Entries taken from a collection
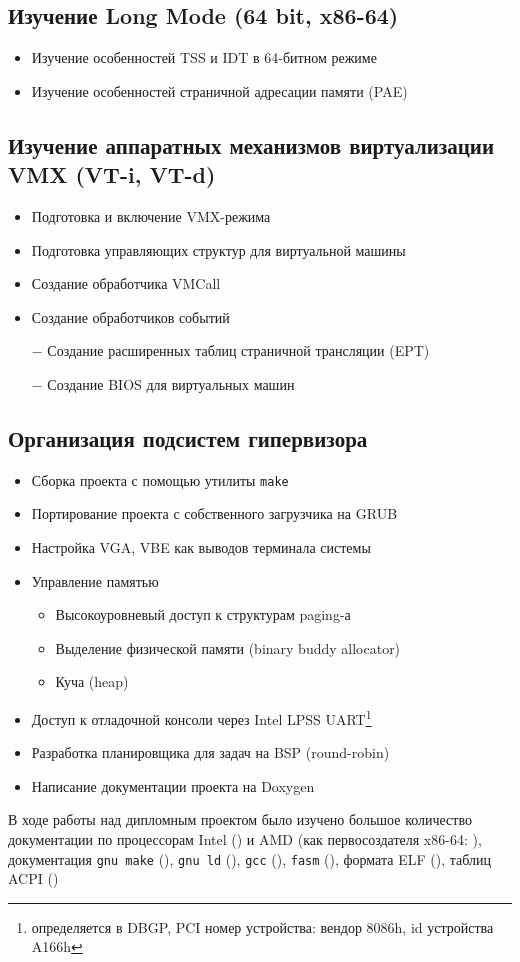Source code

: \documentclass[a4paper,11pt]{extarticle}
\begin{document}
	\subsection{Изучение Long Mode (64 bit, x86-64)}
	\begin{itemize}
		\item Изучение особенностей TSS и IDT в 64-битном режиме
		\item Изучение особенностей страничной адресации памяти (PAE)
	\end{itemize}
	\subsection{Изучение аппаратных механизмов виртуализации VMX (VT-i, VT-d)}
	\begin{itemize}
		\item Подготовка и включение VMX-режима
		\item Подготовка управляющих структур для виртуальной машины
		\item Создание обработчика VMCall
		\item Создание обработчиков событий
		\item[$-$] Создание расширенных таблиц страничной трансляции (EPT)
		\item[$-$] Создание BIOS для виртуальных машин
	\end{itemize}
	\subsection{Организация подсистем гипервизора}
	\begin{itemize}
		\item Сборка проекта с помощью утилиты \texttt{make}
		\item Портирование проекта с собственного загрузчика на GRUB
		\item Настройка VGA, VBE как выводов терминала системы
		\item Управление памятью
		\renewcommand{\labelitemii}{$\blacksquare$}
		\begin{itemize}
			\item Высокоуровневый доступ к структурам paging-а
			\item Выделение физической памяти (binary buddy allocator)
			\item Куча (heap)
		\end{itemize}
		\item Доступ к отладочной консоли через Intel LPSS UART\footnote{определяется в DBGP, PCI номер устройства: вендор 8086h, id устройства A166h}
		\item Разработка планировщика для задач на BSP (round-robin)
		\item Написание документации проекта на Doxygen
	\end{itemize}\pagebreak
	\par
	В ходе работы над дипломным проектом было изучено большое количество документации по процессорам Intel (\cite{intel}) и AMD (как первосоздателя x86-64: \cite{amd}), документация \texttt{gnu make} (\cite{make}), \texttt{gnu ld} (\cite{ld}), \texttt{gcc} (\cite{gcc}), \texttt{fasm} (\cite{fasm}), формата ELF (\cite{elf}), таблиц ACPI (\cite{acpi})
\end{document}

Problem to solve: What is needed here is an exact copy of every record, with the pictures left out.

Written response:
Source code

: \documentclass[a4paper,11pt]{extarticle}
\begin{document}
	\subsection{Изучение Long Mode (64 bit, x86-64)}
	\begin{itemize}
		\item Изучение особенностей TSS и IDT в 64-битном режиме
		\item Изучение особенностей страничной адресации памяти (PAE)
	\end{itemize}
	\subsection{Изучение аппаратных механизмов виртуализации VMX (VT-i, VT-d)}
	\begin{itemize}
		\item Подготовка и включение VMX-режима
		\item Подготовка управляющих структур для виртуальной машины
		\item Создание обработчика VMCall
		\item Создание обработчиков событий
		\item[$-$] Создание расширенных таблиц страничной трансляции (EPT)
		\item[$-$] Создание BIOS для виртуальных машин
	\end{itemize}
	\subsection{Организация подсистем гипервизора}
	\begin{itemize}
		\item Сборка проекта с помощью утилиты \texttt{make}
		\item Портирование проекта с собственного загрузчика на GRUB
		\item Настройка VGA, VBE как выводов терминала системы
		\item Управление памятью
		\renewcommand{\labelitemii}{$\blacksquare$}
		\begin{itemize}
			\item Высокоуровневый доступ к структурам paging-а
			\item Выделение физической памяти (binary buddy allocator)
			\item Куча (heap)
		\end{itemize}
		\item Доступ к отладочной консоли через Intel LPSS UART\footnote{определяется в DBGP, PCI номер устройства: вендор 8086h, id устройства A166h}
		\item Разработка планировщика для задач на BSP (round-robin)
		\item Написание документации проекта на Doxygen
	\end{itemize}\pagebreak
	\par
	В ходе работы над дипломным проектом было изучено большое количество документации по процессорам Intel (\cite{intel}) и AMD (как первосоздателя x86-64: \cite{amd}), документация \texttt{gnu make} (\cite{make}), \texttt{gnu ld} (\cite{ld}), \texttt{gcc} (\cite{gcc}), \texttt{fasm} (\cite{fasm}), формата ELF (\cite{elf}), таблиц ACPI (\cite{acpi})
\end{document}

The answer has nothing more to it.